In a letter to Chancellor of the Exchequer (Finance Minister), Rishi Sunak, sent ahead of the spring budget, the organisation has urged government to implement a series of measures to strengthen the resilience of businesses charged with supplying the nation’s economy.
In addition to holding fuel duties at present levels and incentivising low carbon alternatives, Logistics UK’s chief executive, David Wells, has written to the Chancellor to urge him to facilitate access to employment within the sector through interest free loans or grants to aid training. According to Wells, this would enable those seeking work to take advantage of opportunities in logistics, which is facing a shortage of skilled workers in operational roles such as HGV Drivers.

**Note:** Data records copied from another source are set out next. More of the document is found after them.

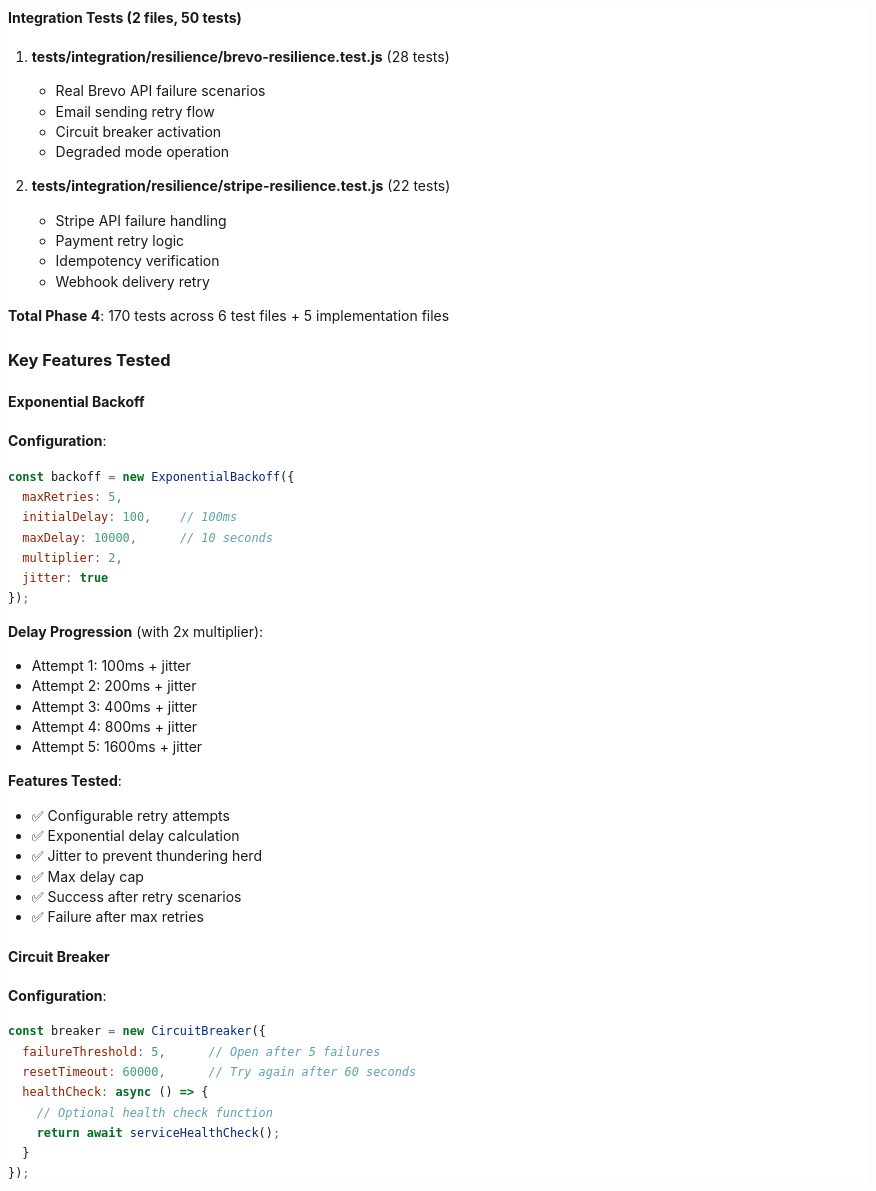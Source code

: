 #### Integration Tests (2 files, 50 tests)

1. **tests/integration/resilience/brevo-resilience.test.js** (28 tests)
   - Real Brevo API failure scenarios
   - Email sending retry flow
   - Circuit breaker activation
   - Degraded mode operation

2. **tests/integration/resilience/stripe-resilience.test.js** (22 tests)
   - Stripe API failure handling
   - Payment retry logic
   - Idempotency verification
   - Webhook delivery retry

**Total Phase 4**: 170 tests across 6 test files + 5 implementation files

### Key Features Tested

#### Exponential Backoff

**Configuration**:

```javascript
const backoff = new ExponentialBackoff({
  maxRetries: 5,
  initialDelay: 100,    // 100ms
  maxDelay: 10000,      // 10 seconds
  multiplier: 2,
  jitter: true
});
```

**Delay Progression** (with 2x multiplier):

- Attempt 1: 100ms + jitter
- Attempt 2: 200ms + jitter
- Attempt 3: 400ms + jitter
- Attempt 4: 800ms + jitter
- Attempt 5: 1600ms + jitter

**Features Tested**:

- ✅ Configurable retry attempts
- ✅ Exponential delay calculation
- ✅ Jitter to prevent thundering herd
- ✅ Max delay cap
- ✅ Success after retry scenarios
- ✅ Failure after max retries

#### Circuit Breaker

**Configuration**:

```javascript
const breaker = new CircuitBreaker({
  failureThreshold: 5,      // Open after 5 failures
  resetTimeout: 60000,      // Try again after 60 seconds
  healthCheck: async () => {
    // Optional health check function
    return await serviceHealthCheck();
  }
});
```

“Our sector supports every area of the UK’s economy, but has been struggling for some time to fill vacancies,” said Wells. “The loss of EU workers after Brexit has had a significant impact and our member organisations cannot find staff with the right skills, qualifications and experience.

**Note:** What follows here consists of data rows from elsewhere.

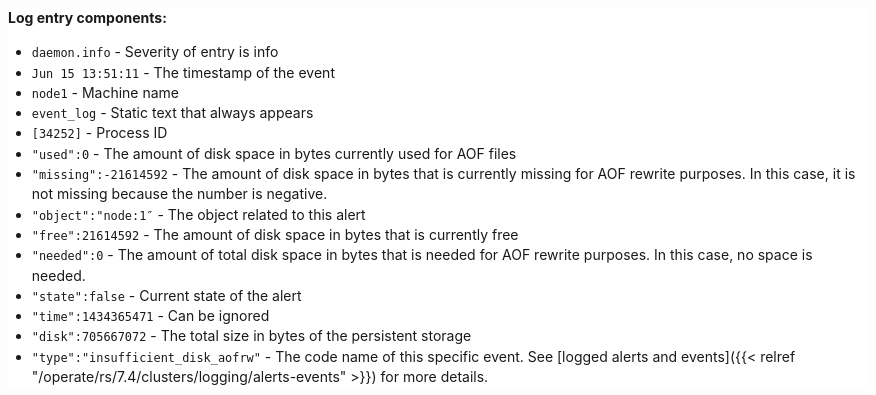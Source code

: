 **Log entry components:**

- `daemon.info­` - Severity of entry is info
- `Jun 15 13:51:11` - The timestamp of the event
- `node1­` - Machine name
- `event_log` -­ Static text that always appears
- `[34252]­` - Process ID
- `"used":0­` - The amount of disk space in bytes currently used for AOF files
- `"missing":‐21614592­` - The amount of disk space in bytes that is currently missing for AOF rewrite purposes. In this case, it is not missing because the number is negative.
- `"object":"node:1″` -­ The object related to this alert
- `"free":21614592` -­ The amount of disk space in bytes that is currently free
- `"needed":0­` - The amount of total disk space in bytes that is needed for AOF rewrite purposes. In this case, no space is needed.
- `"state":false­` - Current state of the alert
- `"time":1434365471­` - Can be ignored
- `"disk":705667072­` - The total size in bytes of the persistent storage
- `"type":"insufficient_disk_aofrw"`­ - The code name of this specific event. See [logged alerts and events]({{< relref "/operate/rs/7.4/clusters/logging/alerts-events" >}}) for more details.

“The Apprenticeships system is useful but cannot deliver at the scale or speed required and needs reform: the government has already pledged to test new working patterns for apprenticeships in the last Spending Review and now needs to accelerate this work. And with HGV Driver training typically costing around GBP7,000 (US$9,500) per person, grants or interest-free loans should be provided to train and reskill new employees, increasing the pool of available workers to fill the skills gaps in our sector.”

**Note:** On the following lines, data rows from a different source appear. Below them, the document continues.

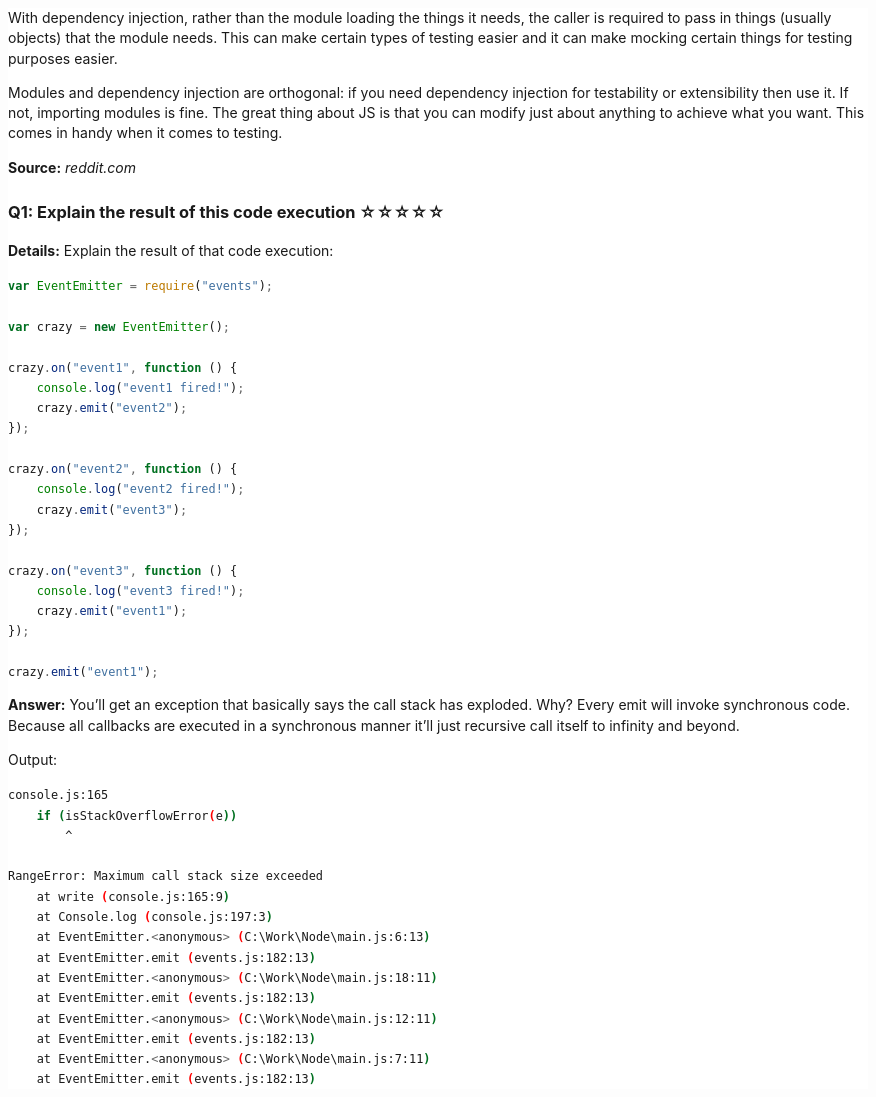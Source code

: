 With dependency injection, rather than the module loading the things it needs, the caller is required to pass in things (usually objects) that the module needs. This can make certain types of testing easier and it can make mocking certain things for testing purposes easier.

Modules and dependency injection are orthogonal: if you need dependency injection for testability or extensibility then use it. If not, importing modules is fine. The great thing about JS is that you can modify just about anything to achieve what you want. This comes in handy when it comes to testing.

**Source:** _reddit.com_

### Q1: Explain the result of this code execution ☆☆☆☆☆

**Details:**
Explain the result of that code execution:

```js
var EventEmitter = require("events");

var crazy = new EventEmitter();

crazy.on("event1", function () {
	console.log("event1 fired!");
	crazy.emit("event2");
});

crazy.on("event2", function () {
	console.log("event2 fired!");
	crazy.emit("event3");
});

crazy.on("event3", function () {
	console.log("event3 fired!");
	crazy.emit("event1");
});

crazy.emit("event1");
```

**Answer:**
You’ll get an exception that basically says the call stack has exploded. Why? Every emit will invoke synchronous code. Because all callbacks are executed in a synchronous manner it’ll just recursive call itself to infinity and beyond.

Output:

```sh
console.js:165
    if (isStackOverflowError(e))
        ^

RangeError: Maximum call stack size exceeded
    at write (console.js:165:9)
    at Console.log (console.js:197:3)
    at EventEmitter.<anonymous> (C:\Work\Node\main.js:6:13)
    at EventEmitter.emit (events.js:182:13)
    at EventEmitter.<anonymous> (C:\Work\Node\main.js:18:11)
    at EventEmitter.emit (events.js:182:13)
    at EventEmitter.<anonymous> (C:\Work\Node\main.js:12:11)
    at EventEmitter.emit (events.js:182:13)
    at EventEmitter.<anonymous> (C:\Work\Node\main.js:7:11)
    at EventEmitter.emit (events.js:182:13)
```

In his letter to the Chancellor, which has also been sent to representatives across business and industry in the House of Commons, Wells pressed the importance of fuel duty to be held at present levels, together with added incentives to switch to alternative fuels, to aid an industry which has been hit hard by the economic downturn of the past year
“Our members support moves to cleaner, lower carbon fuels but the industry needs time for any changes to be implemented,” added Wells. Fuel duty is a direct cost to business: we estimate a one penny increase per litre of fuel would add GBP470 per annum to the cost of running one truck. And with current limited availability of alternatively fuelled vehicles meaning diesel is the only option for the majority, this would be a direct tax on our industry as it commits to deliver for Britain.
“At a time when our industry is still reeling from the impact of the economic downturn caused by COVID-19, increasing fuel duty would either reduce or eliminate business profit margins [already 2% or less in our sector] or be passed on to the customer, which in turn would increase the cost of doing business in the UK. In addition to freezing fuel duty for another year, a reduction in duty on alternative fuels would drive faster uptake for lower emission vehicles and help the industry switch away from diesel, thus furthering the government’s clean air agenda.”
Wells’ letter concluded with a call for further infrastructure investment, designed to support transfer of freight between transport modes, as well as prioritising investment in a charging infrastructure, which will help speed adoption of electric vehicles nationwide.
“Logistics businesses are committed to driving the UK out of the economic slump caused by COVID-19, but to ensure the continued health of our industry and the businesses we serve, it is imperative Mr Sunak provides more support for skills in this year’s budget. This will enable a healthy logistics sector to keep the UK’s businesses supplied as the economy builds back better.”
Logistics UK (formerly FTA), represents logistics businesses and more than 7m people directly employed in the making, selling and moving of goods.